Records shown:

++++++

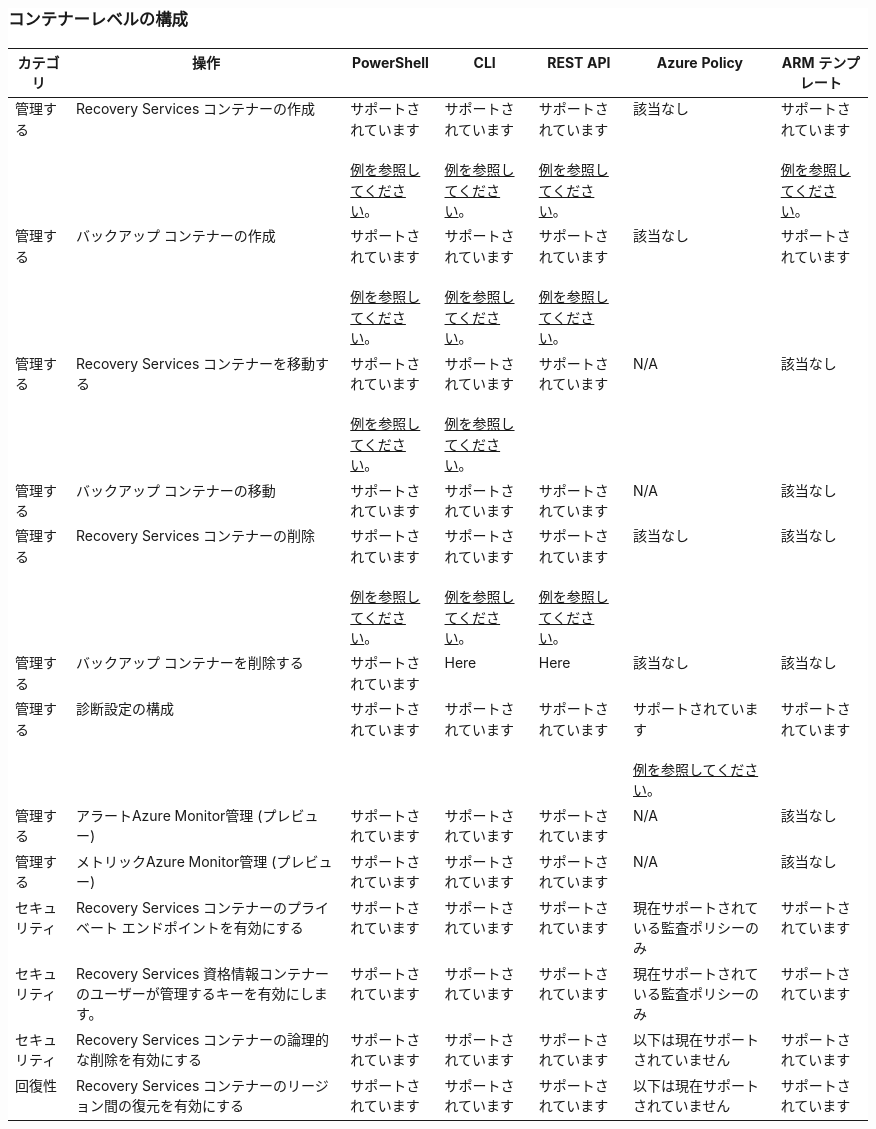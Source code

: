 ### <a name="vault-level-configurations"></a>コンテナーレベルの構成

| **カテゴリ** | **操作** | **PowerShell** | **CLI** | **REST API** | **Azure Policy** | **ARM テンプレート** |
| --- | --- | --- | --- | --- | --- | --- |
| 管理する | Recovery Services コンテナーの作成 | サポートされています    <br><br> [例を参照してください](/azure/backup/backup-azure-vms-automation#create-a-recovery-services-vault)。 | サポートされています    <br><br> [例を参照してください](/azure/backup/quick-backup-vm-cli#create-a-recovery-services-vault)。 | サポートされています    <br><br> [例を参照してください](/azure/backup/backup-azure-arm-userestapi-createorupdatevault)。 | 該当なし | サポートされています    <br><br> [例を参照してください](/azure/backup/backup-rm-template-samples)。 |
| 管理する | バックアップ コンテナーの作成 | サポートされています    <br><br> [例を参照してください](/azure/backup/backup-blobs-storage-account-ps#create-a-backup-vault)。 | サポートされています    <br><br> [例を参照してください](/azure/backup/backup-blobs-storage-account-cli#create-a-backup-vault)。 | サポートされています    <br><br> [例を参照してください](/azure/backup/backup-azure-dataprotection-use-rest-api-create-update-backup-vault)。 | 該当なし | サポートされています |
| 管理する | Recovery Services コンテナーを移動する | サポートされています    <br><br> [例を参照してください](/azure/backup/backup-azure-move-recovery-services-vault#use-powershell-to-move-recovery-services-vault)。 | サポートされています    <br><br> [例を参照してください](/azure/backup/backup-azure-move-recovery-services-vault#use-powershell-to-move-recovery-services-vault)。 | サポートされています | N/A | 該当なし |
| 管理する | バックアップ コンテナーの移動 | サポートされています | サポートされています | サポートされています | N/A | 該当なし |
| 管理する | Recovery Services コンテナーの削除 | サポートされています    <br><br> [例を参照してください](/azure/backup/backup-azure-delete-vault#delete-the-recovery-services-vault-by-using-powershell)。 | サポートされています    <br><br> [例を参照してください](/azure/backup/backup-azure-delete-vault#delete-the-recovery-services-vault-by-using-cli)。 | サポートされています    <br><br> [例を参照してください](/azure/backup/backup-azure-delete-vault#delete-the-recovery-services-vault-by-using-azure-resource-manager)。 | 該当なし | 該当なし |
| 管理する | バックアップ コンテナーを削除する | サポートされています | Here | Here | 該当なし | 該当なし |
| 管理する | 診断設定の構成 | サポートされています | サポートされています | サポートされています | サポートされています    <br><br> [例を参照してください](/azure/backup/azure-policy-configure-diagnostics)。 | サポートされています |
| 管理する | アラートAzure Monitor管理 (プレビュー) | サポートされています | サポートされています | サポートされています | N/A | 該当なし |
| 管理する | メトリックAzure Monitor管理 (プレビュー) | サポートされています | サポートされています | サポートされています | N/A | 該当なし |
| セキュリティ | Recovery Services コンテナーのプライベート エンドポイントを有効にする | サポートされています | サポートされています | サポートされています | 現在サポートされている監査ポリシーのみ | サポートされています |
| セキュリティ | Recovery Services 資格情報コンテナーのユーザーが管理するキーを有効にします。 | サポートされています | サポートされています | サポートされています | 現在サポートされている監査ポリシーのみ | サポートされています |
| セキュリティ | Recovery Services コンテナーの論理的な削除を有効にする | サポートされています | サポートされています | サポートされています | 以下は現在サポートされていません | サポートされています |
| 回復性 | Recovery Services コンテナーのリージョン間の復元を有効にする | サポートされています | サポートされています | サポートされています | 以下は現在サポートされていません | サポートされています |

++++++

Please output the listing above exactly from its first line through the line with "Recovery Services コンテナーの作成", both included, and nothing beyond that line. Omit pictures.

Answer box:
Source code

: ### <a name="vault-level-configurations"></a>コンテナーレベルの構成

| **カテゴリ** | **操作** | **PowerShell** | **CLI** | **REST API** | **Azure Policy** | **ARM テンプレート** |
| --- | --- | --- | --- | --- | --- | --- |
| 管理する | Recovery Services コンテナーの作成 | サポートされています    <br><br> [例を参照してください](/azure/backup/backup-azure-vms-automation#create-a-recovery-services-vault)。 | サポートされています    <br><br> [例を参照してください](/azure/backup/quick-backup-vm-cli#create-a-recovery-services-vault)。 | サポートされています    <br><br> [例を参照してください](/azure/backup/backup-azure-arm-userestapi-createorupdatevault)。 | 該当なし | サポートされています    <br><br> [例を参照してください](/azure/backup/backup-rm-template-samples)。 |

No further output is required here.